日本のエース森井大輝(37=トヨタ自動車)が、悲願の金メダルにまた一歩届かなかった。

 出場26選手中2番目の滑走で1分25秒75の好タイムをマークしたが、8番目に登場したキャーカ(米国)が1分24秒11。1秒64及ばずに銀メダルに終わった。

 森井の表情は複雑だった。「悔しいです。ただ、ホッとしているところもあります。形に残るものができたので、それは良かった」。高速系から技術系までを世界のトップレベルでこなすオールラウンダー。W杯では日本選手初の2季連続を含む3度の総合優勝を誇る。ただ、本人が「僕のキャリアで足りないものはパラリンピックの金メダル」と言うように、4年に1度の冬の祭典では頂点に立ったことがない。

 21歳で初出場した02年ソルトレークシティー大会から今回で5大会連続出場になる。06年トリノ大会の大回転銀を皮切りに10年バンクーバー大会で滑降銀、スーパー大回転銅、14年ソチ大会ではスーパー大回転で銀。「シルバーコレクター」のニックネームよろしく、平昌での初レースで4つめ銀メダルを手にすることになった。

 ソチ大会後にトヨタ自動車に移籍した。同社の風洞実験施設を利用してチェアスキーの改良にも取り組み、足の部分を包み込むカウル(風よけ)の形状にもこだわってきた。「心技体に加えてギアまで、すべてをそろえなければ勝てない」と万全を期して今大会に臨んでいる。

 急斜面が少なく、片斜面やうねりが多いコースはチェアスキーにとって簡単ではない。そのコースで1年前に行われたプレ大会のW杯で滑降を制覇。「僕のテクニックが最大限に発揮できる」と好感触を得ていたコースでもある。7日の公式練習では5番目のタイムにとどまったが、持ち味の技術と修正能力は発揮した。

 「今後の4つレースで攻めて、もう1つ上のきれいな色のメダルを取りたい」と森井。まだまだチャンスは残っている。まずは11日のスーパー大回転で再び、金メダルに挑戦する。

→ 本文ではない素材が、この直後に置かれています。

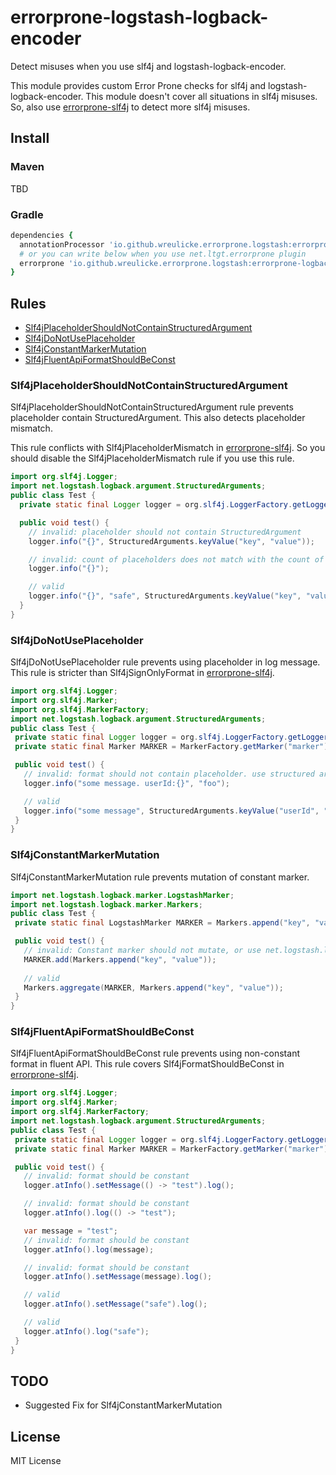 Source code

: # errorprone-logstash-logback-encoder

Detect misuses when you use slf4j and logstash-logback-encoder.

This module provides custom Error Prone checks for slf4j and logstash-logback-encoder.
This module doesn't cover all situations in slf4j misuses.
So, also use [errorprone-slf4j] to detect more slf4j misuses.

## Install

### Maven

TBD

### Gradle

```ruby
dependencies {
  annotationProcessor 'io.github.wreulicke.errorprone.logstash:errorprone-logback-logstash-encoder:0.0.1'
  # or you can write below when you use net.ltgt.errorprone plugin
  errorprone 'io.github.wreulicke.errorprone.logstash:errorprone-logback-logstash-encoder:0.0.1'
}
```

## Rules

- [Slf4jPlaceholderShouldNotContainStructuredArgument](#slf4jplaceholdershouldnotcontainstructuredargument)
- [Slf4jDoNotUsePlaceholder](#slf4jdonotuseplaceholder)
- [Slf4jConstantMarkerMutation](#slf4jconstantmarkermutation)
- [Slf4jFluentApiFormatShouldBeConst](#slf4jfluentapiformatshouldbeconst)

### Slf4jPlaceholderShouldNotContainStructuredArgument

Slf4jPlaceholderShouldNotContainStructuredArgument rule prevents placeholder contain StructuredArgument.
This also detects placeholder mismatch.

This rule conflicts with Slf4jPlaceholderMismatch in [errorprone-slf4j].
So you should disable the Slf4jPlaceholderMismatch rule if you use this rule.

```java
import org.slf4j.Logger;
import net.logstash.logback.argument.StructuredArguments;
public class Test {
  private static final Logger logger = org.slf4j.LoggerFactory.getLogger(Test.class);

  public void test() {
    // invalid: placeholder should not contain StructuredArgument
    logger.info("{}", StructuredArguments.keyValue("key", "value"));

    // invalid: count of placeholders does not match with the count of arguments
    logger.info("{}");

    // valid
    logger.info("{}", "safe", StructuredArguments.keyValue("key", "value"));
  }
}
```

### Slf4jDoNotUsePlaceholder

Slf4jDoNotUsePlaceholder rule prevents using placeholder in log message.
This rule is stricter than Slf4jSignOnlyFormat in [errorprone-slf4j].

```java
import org.slf4j.Logger;
import org.slf4j.Marker;
import org.slf4j.MarkerFactory;
import net.logstash.logback.argument.StructuredArguments;
public class Test {
 private static final Logger logger = org.slf4j.LoggerFactory.getLogger(Test.class);
 private static final Marker MARKER = MarkerFactory.getMarker("marker");

 public void test() {
   // invalid: format should not contain placeholder. use structured argument instead.
   logger.info("some message. userId:{}", "foo");

   // valid
   logger.info("some message", StructuredArguments.keyValue("userId", "foo"));
 }
}
```

### Slf4jConstantMarkerMutation

Slf4jConstantMarkerMutation rule prevents mutation of constant marker.

```java
import net.logstash.logback.marker.LogstashMarker;
import net.logstash.logback.marker.Markers;
public class Test {
 private static final LogstashMarker MARKER = Markers.append("key", "value");

 public void test() {
   // invalid: Constant marker should not mutate, or use net.logstash.logback.marker.Markers.aggregate instead
   MARKER.add(Markers.append("key", "value"));
   
   // valid
   Markers.aggregate(MARKER, Markers.append("key", "value"));
 }
}
```

### Slf4jFluentApiFormatShouldBeConst

Slf4jFluentApiFormatShouldBeConst rule prevents using non-constant format in fluent API.
This rule covers Slf4jFormatShouldBeConst in [errorprone-slf4j].

```java
import org.slf4j.Logger;
import org.slf4j.Marker;
import org.slf4j.MarkerFactory;
import net.logstash.logback.argument.StructuredArguments;
public class Test {
 private static final Logger logger = org.slf4j.LoggerFactory.getLogger(Test.class);
 private static final Marker MARKER = MarkerFactory.getMarker("marker");

 public void test() {
   // invalid: format should be constant
   logger.atInfo().setMessage(() -> "test").log();

   // invalid: format should be constant
   logger.atInfo().log(() -> "test");

   var message = "test";
   // invalid: format should be constant
   logger.atInfo().log(message);

   // invalid: format should be constant
   logger.atInfo().setMessage(message).log();

   // valid
   logger.atInfo().setMessage("safe").log();

   // valid
   logger.atInfo().log("safe");
 }
}
```

## TODO

- Suggested Fix for Slf4jConstantMarkerMutation


## License

MIT License

[errorprone-slf4j]: https://github.com/KengoTODA/errorprone-slf4j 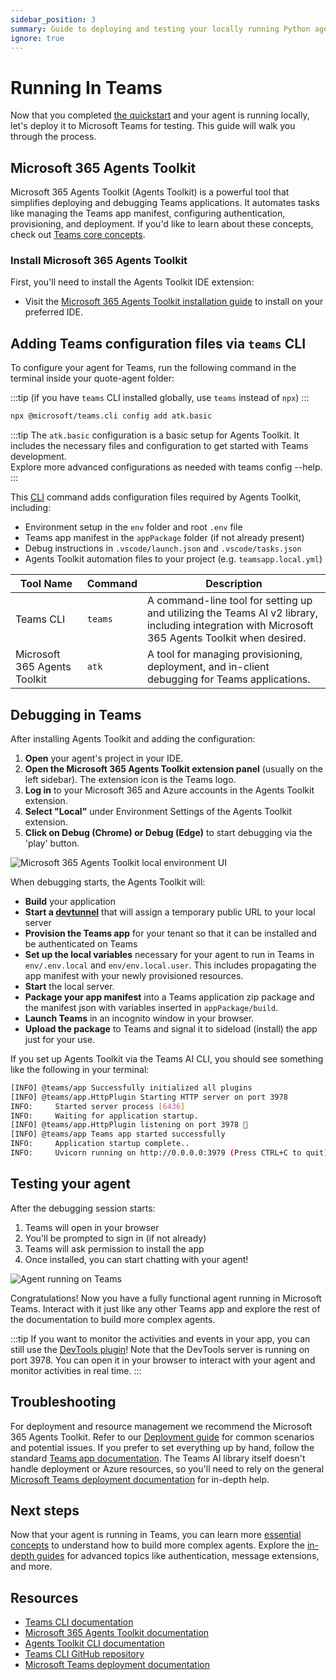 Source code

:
 ```yaml
---
sidebar_position: 3
summary: Guide to deploying and testing your locally running Python agent in Microsoft Teams using the Microsoft 365 Agents Toolkit.
ignore: true
---
```


# Running In Teams

Now that you completed [the quickstart](../quickstart) and your agent is running locally, let's deploy it to Microsoft Teams for testing. This guide will walk you through the process.

## Microsoft 365 Agents Toolkit

Microsoft 365 Agents Toolkit (Agents Toolkit) is a powerful tool that simplifies deploying and debugging Teams applications. It automates tasks like managing the Teams app manifest, configuring authentication, provisioning, and deployment. If you'd like to learn about these concepts, check out [Teams core concepts](/teams/core-concepts).

### Install Microsoft 365 Agents Toolkit

First, you'll need to install the Agents Toolkit IDE extension:

- Visit the [Microsoft 365 Agents Toolkit installation guide](https://learn.microsoft.com/en-us/microsoftteams/platform/toolkit/install-teams-toolkit) to install on your preferred IDE.

## Adding Teams configuration files via `teams` CLI

To configure your agent for Teams, run the following command in the terminal inside your quote-agent folder:

:::tip
(if you have `teams` CLI installed globally, use `teams` instead of `npx`)
:::

```bash
npx @microsoft/teams.cli config add atk.basic
```

:::tip
The `atk.basic` configuration is a basic setup for Agents Toolkit. It includes the necessary files and configuration to get started with Teams development.<br/>
Explore more advanced configurations as needed with teams config --help.<br />
:::

This [CLI](/developer-tools/cli) command adds configuration files required by Agents Toolkit, including:

- Environment setup in the `env` folder and root `.env` file
- Teams app manifest in the `appPackage` folder (if not already present)
- Debug instructions in `.vscode/launch.json` and `.vscode/tasks.json`
- Agents Toolkit automation files to your project (e.g. `teamsapp.local.yml`)

| Tool Name | Command | Description                                                                                                                                        |
| --------- | ------- | -------------------------------------------------------------------------------------------------------------------------------------------------- |
| Teams CLI | `teams` | A command-line tool for setting up and utilizing the Teams AI v2 library, including integration with Microsoft 365 Agents Toolkit when desired. |
| Microsoft 365 Agents Toolkit | `atk`   | A tool for managing provisioning, deployment, and in-client debugging for Teams applications. |

## Debugging in Teams

After installing Agents Toolkit and adding the configuration:

1. **Open** your agent's project in your IDE.
2. **Open the Microsoft 365 Agents Toolkit extension panel** (usually on the left sidebar). The extension icon is the Teams logo.
3. **Log in** to your Microsoft 365 and Azure accounts in the Agents Toolkit extension.
4. **Select "Local"** under Environment Settings of the Agents Toolkit extension.
5. **Click on Debug (Chrome) or Debug (Edge)** to start debugging via the 'play' button.

![Microsoft 365 Agents Toolkit local environment UI](/screenshots/agents-toolkit.png)

When debugging starts, the Agents Toolkit will:

- **Build** your application
- **Start a [devtunnel](/teams/core-concepts#devtunnel)** that will assign a temporary public URL to your local server
- **Provision the Teams app** for your tenant so that it can be installed and be authenticated on Teams
- **Set up the local variables** necessary for your agent to run in Teams in `env/.env.local` and `env/env.local.user`. This includes propagating the app manifest with your newly provisioned resources.
- **Start** the local server.
- **Package your app manifest** into a Teams application zip package and the manifest json with variables inserted in `appPackage/build`.
- **Launch Teams** in an incognito window in your browser.
- **Upload the package** to Teams and signal it to sideload (install) the app just for your use.

If you set up Agents Toolkit via the Teams AI CLI, you should see something like the following in your terminal:


```sh
[INFO] @teams/app Successfully initialized all plugins
[INFO] @teams/app.HttpPlugin Starting HTTP server on port 3978
INFO:     Started server process [6436]
INFO:     Waiting for application startup.
[INFO] @teams/app.HttpPlugin listening on port 3978 🚀
[INFO] @teams/app Teams app started successfully
INFO:     Application startup complete..
INFO:     Uvicorn running on http://0.0.0.0:3979 (Press CTRL+C to quit)
```


## Testing your agent

After the debugging session starts:

1. Teams will open in your browser
2. You'll be prompted to sign in (if not already)
3. Teams will ask permission to install the app
4. Once installed, you can start chatting with your agent!

![Agent running on Teams](/screenshots/example-on-teams.png)

Congratulations! Now you have a fully functional agent running in Microsoft Teams. Interact with it just like any other Teams app and explore the rest of the documentation to build more complex agents.

:::tip
If you want to monitor the activities and events in your app, you can still use the [DevTools plugin](/developer-tools/devtools)! Note that the DevTools server is running on port 3978. You can open it in your browser to interact with your agent and monitor activities in real time.
:::

## Troubleshooting

For deployment and resource management we recommend the Microsoft 365 Agents Toolkit. Refer to our [Deployment guide](./deployment-guide.md) for common scenarios and potential issues. 
If you prefer to set everything up by hand, follow the standard [Teams app documentation](https://learn.microsoft.com/en-us/microsoftteams/platform/concepts/deploy-and-publish/apps-publish-overview). The Teams AI library itself doesn't handle deployment or Azure resources, so you'll need to rely on the general [Microsoft Teams deployment documentation](https://learn.microsoft.com/en-us/microsoftteams/deploy-overview) for in-depth help.

## Next steps

Now that your agent is running in Teams, you can learn more [essential concepts](../../essentials) to understand how to build more complex agents. Explore the [in-depth guides](../../in-depth-guides) for advanced topics like authentication, message extensions, and more.

## Resources

- [Teams CLI documentation](/developer-tools/cli)
- [Microsoft 365 Agents Toolkit documentation](https://learn.microsoft.com/en-us/microsoft-365/developer/overview-m365-agents-toolkit?toc=%2Fmicrosoftteams%2Fplatform%2Ftoc.json&bc=%2Fmicrosoftteams%2Fplatform%2Fbreadcrumb%2Ftoc.json)
- [Agents Toolkit CLI documentation](https://learn.microsoft.com/en-us/microsoftteams/platform/toolkit/microsoft-365-agents-toolkit-cli)
- [Teams CLI GitHub repository](https://github.com/OfficeDev/Teams-Toolkit)
- [Microsoft Teams deployment documentation](https://learn.microsoft.com/en-us/microsoftteams/deploy-overview)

 ◆森井大輝(もりい・たいき)1980年(昭55)7月9日、東京都あきる野市生まれ。16歳の時、バイク事故で脊椎を損傷して車いす生活になる。98年長野大会を病室でテレビ観戦し、大日方邦子(平昌大会日本選手団長)らの競技に感動してスキーを始めた。W杯で11-12年、15-16年、16-17年シーズンの座位総合王者。171センチ、63キロ。